Na iedere rentevaste periode heeft u het recht de kredietfaciliteit in zijn geheel boetevrij af te lossen en is de lening in zijn geheel opeisbaar. (…)”
Consumenten hebben de overeenkomst voor akkoord ondertekend.
3.5 In 2006 heeft een gesprek plaatsgevonden tussen Consumenten en de Bank, waarin de Bank heeft medegedeeld dat de rente mogelijk zou stijgen. De Bank heeft Consumenten een rentevoorstel gedaan, dat door Consumenten voor akkoord is ondertekend. De rente is hiermee voor een periode van tien jaar vastgezet op 5,3%, waardoor de hypothecaire
maandlast van Consumenten opliep naar ongeveer € 3.200,-.
3.6 Vanwege medische klachten is Consument I in 2007 arbeidsongeschikt geworden. In 2008
is Consument II ten gevolge van de kredietcrisis haar baan kwijtgeraakt. Het inkomen van Consumenten is sindsdien onvoldoende om de hypothecaire maandlasten te voldoen. Zij hebben de maandlasten (gedeeltelijk) voldaan uit de gelden op de (onder 3.3 genoemde) spaarrekening.

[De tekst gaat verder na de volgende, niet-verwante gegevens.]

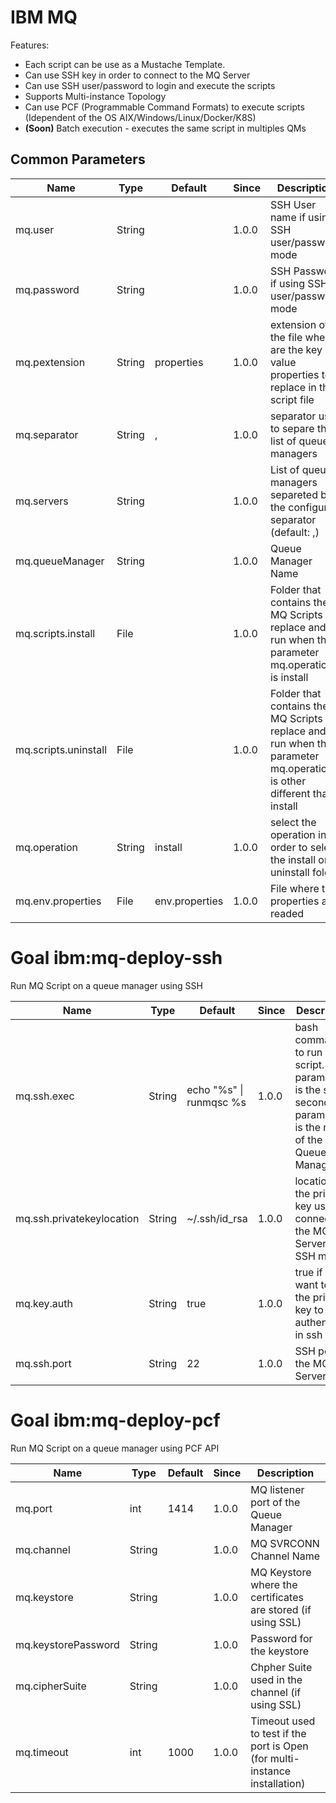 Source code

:# IBM MQ

Features:
 * Each script can be use as a Mustache Template.
 * Can use SSH key in order to connect to the MQ Server
 * Can use SSH user/password to login and execute the scripts
 * Supports Multi-instance Topology 
 * Can use PCF (Programmable Command Formats) to execute scripts (Idependent of the OS AIX/Windows/Linux/Docker/K8S)
 * **(Soon)** Batch execution -  executes the same script in multiples QMs



## Common Parameters

| Name                 | Type   | Default        | Since | Description                                                                                                            |
| -------------------- | ------ | -------------- | ----- | ---------------------------------------------------------------------------------------------------------------------- |
| mq.user              | String |                | 1.0.0 | SSH User name if using SSH user/password mode                                                                          |
| mq.password          | String |                | 1.0.0 | SSH Password if using SSH user/password mode                                                                           |
| mq.pextension        | String | properties     | 1.0.0 | extension of the file where are the key value properties to replace in the script file                                 |
| mq.separator         | String | ,              | 1.0.0 | separator use to separe the list of queue managers                                                                     |
| mq.servers           | String |                | 1.0.0 | List of queue managers separeted by the configured separator (default: ,)                                              |
| mq.queueManager      | String |                | 1.0.0 | Queue Manager Name                                                                                                     |
| mq.scripts.install   | File   |                | 1.0.0 | Folder that contains the MQ Scripts to replace and run when the parameter mq.operation is install                      |
| mq.scripts.uninstall | File   |                | 1.0.0 | Folder that contains the MQ Scripts to replace and run when the parameter mq.operation is other different than install |
| mq.operation         | String | install        | 1.0.0 | select the operation in order to select the install or uninstall folder                                                |
| mq.env.properties    | File   | env.properties | 1.0.0 | File where the properties are readed                                                                                   |

# Goal ibm:mq-deploy-ssh

Run MQ Script on a queue manager using SSH

| Name                      | Type   | Default                 | Since | Description                                                                                                     |
| ------------------------- | ------ | ----------------------- | ----- | --------------------------------------------------------------------------------------------------------------- |
| mq.ssh.exec               | String | echo "%s" \| runmqsc %s | 1.0.0 | bash command to run mq script. First parameter is the script, second parameter is the name of the Queue Manager |
| mq.ssh.privatekeylocation | String | ~/.ssh/id_rsa           | 1.0.0 | location of the private key used to connect to the MQ Server in SSH mode                                        |
| mq.key.auth               | String | true                    | 1.0.0 | true if you want to use the private key to authenticate in ssh mode                                             |
| mq.ssh.port               | String | 22                      | 1.0.0 | SSH port in the MQ Server                                                                                       |


# Goal ibm:mq-deploy-pcf

Run MQ Script on a queue manager using PCF API

| Name                | Type   | Default | Since | Description                                                                |
| ------------------- | ------ | ------- | ----- | -------------------------------------------------------------------------- |
| mq.port             | int    | 1414    | 1.0.0 | MQ listener port of the Queue Manager                                      |
| mq.channel          | String |         | 1.0.0 | MQ SVRCONN Channel Name                                                    |
| mq.keystore         | String |         | 1.0.0 | MQ Keystore where the certificates are stored (if using SSL)               |
| mq.keystorePassword | String |         | 1.0.0 | Password for the keystore                                                  |
| mq.cipherSuite      | String |         | 1.0.0 | Chpher Suite used in the channel (if using SSL)                            |
| mq.timeout          | int    | 1000    | 1.0.0 | Timeout used to test if the port is Open (for multi-instance installation) | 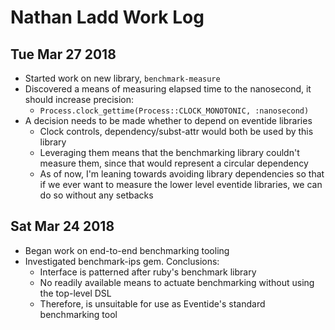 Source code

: # Nathan Ladd Work Log

## Tue Mar 27 2018
- Started work on new library, `benchmark-measure`
- Discovered a means of measuring elapsed time to the nanosecond, it should increase precision:
  * `Process.clock_gettime(Process::CLOCK_MONOTONIC, :nanosecond)`
- A decision needs to be made whether to depend on eventide libraries
  * Clock controls, dependency/subst-attr would both be used by this library
  * Leveraging them means that the benchmarking library couldn't measure them, since that would represent a circular dependency
  * As of now, I'm leaning towards avoiding library dependencies so that if we ever want to measure the lower level eventide libraries, we can do so without any setbacks

## Sat Mar 24 2018
- Began work on end-to-end benchmarking tooling
- Investigated benchmark-ips gem. Conclusions:
  * Interface is patterned after ruby's benchmark library
  * No readily available means to actuate benchmarking without using the top-level DSL
  * Therefore, is unsuitable for use as Eventide's standard benchmarking tool

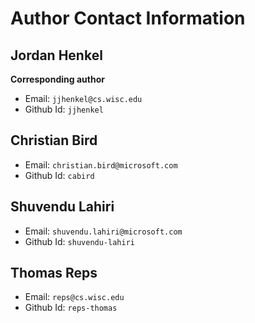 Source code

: # Author Contact Information

## Jordan Henkel

**Corresponding author**

- Email: `jjhenkel@cs.wisc.edu`
- Github Id: `jjhenkel`

## Christian Bird

- Email: `christian.bird@microsoft.com`
- Github Id: `cabird`

## Shuvendu Lahiri

- Email: `shuvendu.lahiri@microsoft.com`
- Github Id: `shuvendu-lahiri`

## Thomas Reps

- Email: `reps@cs.wisc.edu`
- Github Id: `reps-thomas`
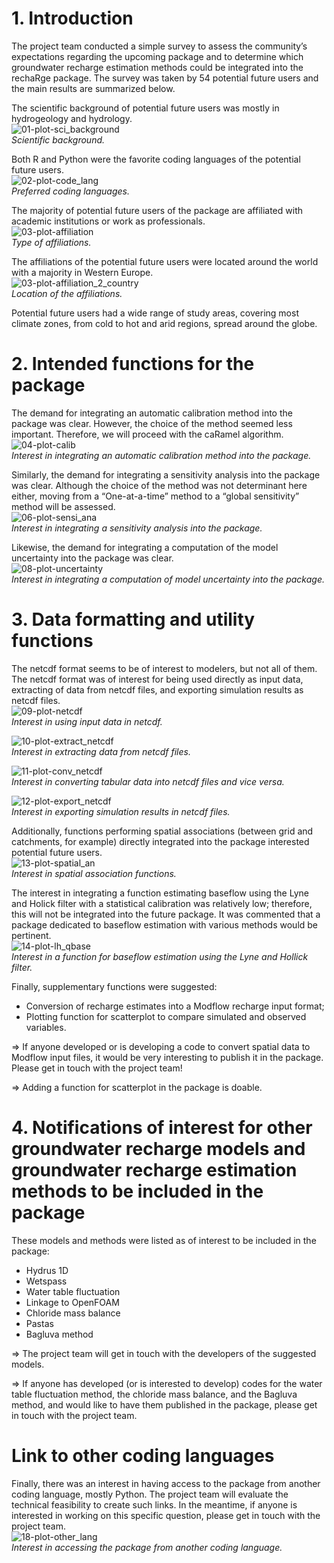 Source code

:# 1. Introduction

The project team conducted a simple survey to assess the community’s expectations regarding the upcoming package and to determine which groundwater recharge estimation methods could be integrated into the rechaRge package. The survey was taken by 54 potential future users and the main results are summarized below.

The scientific background of potential future users was mostly in hydrogeology and hydrology. <br />
![01-plot-sci_background](https://github.com/gwrecharge/rechaRge/assets/118429693/8f359224-1641-4b13-a7ea-22854f967b5f) <br />
*Scientific background.*

Both R and Python were the favorite coding languages of the potential future users. <br />
![02-plot-code_lang](https://github.com/gwrecharge/rechaRge/assets/118429693/0621dc2f-587d-40cc-ae74-ac153d561df5) <br />
*Preferred coding languages.*

The majority of potential future users of the package are affiliated with academic institutions or work as professionals. <br />
![03-plot-affiliation](https://github.com/gwrecharge/rechaRge/assets/118429693/a3402873-33ea-42ea-86cb-e3c0c6043fae) <br />
*Type of affiliations.*

The affiliations of the potential future users were located around the world with a majority in Western Europe. <br />
![03-plot-affiliation_2_country](https://github.com/gwrecharge/rechaRge/assets/118429693/9ccaeff5-4264-4c3b-bd68-dfd9e8544c42) <br />
*Location of the affiliations.*

Potential future users had a wide range of study areas, covering most climate zones, from cold to hot and arid regions, spread around the globe.

# 2. Intended functions for the package

The demand for integrating an automatic calibration method into the package was clear. However, the choice of the method seemed less important. Therefore, we will proceed with the caRamel algorithm. <br />
![04-plot-calib](https://github.com/gwrecharge/rechaRge/assets/118429693/a29d7875-cb2b-4107-a780-8ee41d3c8d0f) <br />
*Interest in integrating an automatic calibration method into the package.*

Similarly, the demand for integrating a sensitivity analysis into the package was clear. Although the choice of the method was not determinant here either, moving from a “One-at-a-time” method to a “global sensitivity” method will be assessed. <br />
![06-plot-sensi_ana](https://github.com/gwrecharge/rechaRge/assets/118429693/9640d7f4-2390-41f5-bc4b-60881c801852) <br />
*Interest in integrating a sensitivity analysis into the package.*

Likewise, the demand for integrating a computation of the model uncertainty into the package was clear. <br />
![08-plot-uncertainty](https://github.com/gwrecharge/rechaRge/assets/118429693/60863bbf-e364-457a-893b-e9ade7d7a777) <br />
*Interest in integrating a computation of model uncertainty into the package.*

# 3. Data formatting and utility functions

The netcdf format seems to be of interest to modelers, but not all of them. The netcdf format was of interest for being used directly as input data, extracting of data from netcdf files, and exporting simulation results as netcdf files. <br />
![09-plot-netcdf](https://github.com/gwrecharge/rechaRge/assets/118429693/bf96d221-a3a8-4954-b2c4-05d359b95d5f) <br />
*Interest in using input data in netcdf.*

![10-plot-extract_netcdf](https://github.com/gwrecharge/rechaRge/assets/118429693/500c94a8-e335-4782-9d3f-e08210fea5af) <br />
*Interest in extracting data from netcdf files.*

![11-plot-conv_netcdf](https://github.com/gwrecharge/rechaRge/assets/118429693/965306aa-94bc-4c69-9df6-563ca7fbae67) <br />
*Interest in converting tabular data into netcdf files and vice versa.*

![12-plot-export_netcdf](https://github.com/gwrecharge/rechaRge/assets/118429693/792d34f9-5aa2-4c62-98f9-6f55e5dde35e) <br />
*Interest in exporting simulation results in netcdf files.*

Additionally, functions performing spatial associations (between grid and catchments, for example) directly integrated into the package interested potential future users. <br />
![13-plot-spatial_an](https://github.com/gwrecharge/rechaRge/assets/118429693/4d4709e7-4489-41c0-b43f-67f66236e883) <br />
*Interest in spatial association functions.*

The interest in integrating a function estimating baseflow using the Lyne and Holick filter with a statistical calibration was relatively low; therefore, this will not be integrated into the future package. It was commented that a package dedicated to baseflow estimation with various methods would be pertinent. <br />
![14-plot-lh_qbase](https://github.com/gwrecharge/rechaRge/assets/118429693/df8db2ce-3f98-4fd7-900d-f2ca8061a5e1) <br />
*Interest in a function for baseflow estimation using the Lyne and Hollick filter.*

Finally, supplementary functions were suggested: 
* Conversion of recharge estimates into a Modflow recharge input format;
* Plotting function for scatterplot to compare simulated and observed variables.

&Rightarrow; If anyone developed or is developing a code to convert spatial data to Modflow input files, it would be very interesting to publish it in the package. Please get in touch with the project team!

&Rightarrow; Adding a function for scatterplot in the package is doable.

# 4. Notifications of interest for other groundwater recharge models and groundwater recharge estimation methods to be included in the package

These models and methods were listed as of interest to be included in the package:
* Hydrus 1D
* Wetspass
* Water table fluctuation
* Linkage to OpenFOAM
* Chloride mass balance
* Pastas
* Bagluva method

&Rightarrow; The project team will get in touch with the developers of the suggested models.

&Rightarrow; If anyone has developed (or is interested to develop) codes for the water table fluctuation method, the chloride mass balance, and the Bagluva method, and would like to have them published in the package, please get in touch with the project team.

# Link to other coding languages

Finally, there was an interest in having access to the package from another coding language, mostly Python. The project team will evaluate the technical feasibility to create such links. In the meantime, if anyone is interested in working on this specific question, please get in touch with the project team. <br />
![18-plot-other_lang](https://github.com/gwrecharge/rechaRge/assets/118429693/9eb65143-acba-4391-ad56-30aa48d5e043) <br />
*Interest in accessing the package from another coding language.*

3.7 De woning van Consumenten heeft in de periode van 2008 tot 2016 te koop gestaan.
Consumenten hebben de woning in 2016 uit de verkoop gehaald, nadat zij reeds de
vraagprijs tot € 550.000,- hadden verlaagd en hadden geconcludeerd dat de woning
onverkoopbaar was.
- In 2010 hebben Consumenten een tweede woning in Frankrijk gekocht.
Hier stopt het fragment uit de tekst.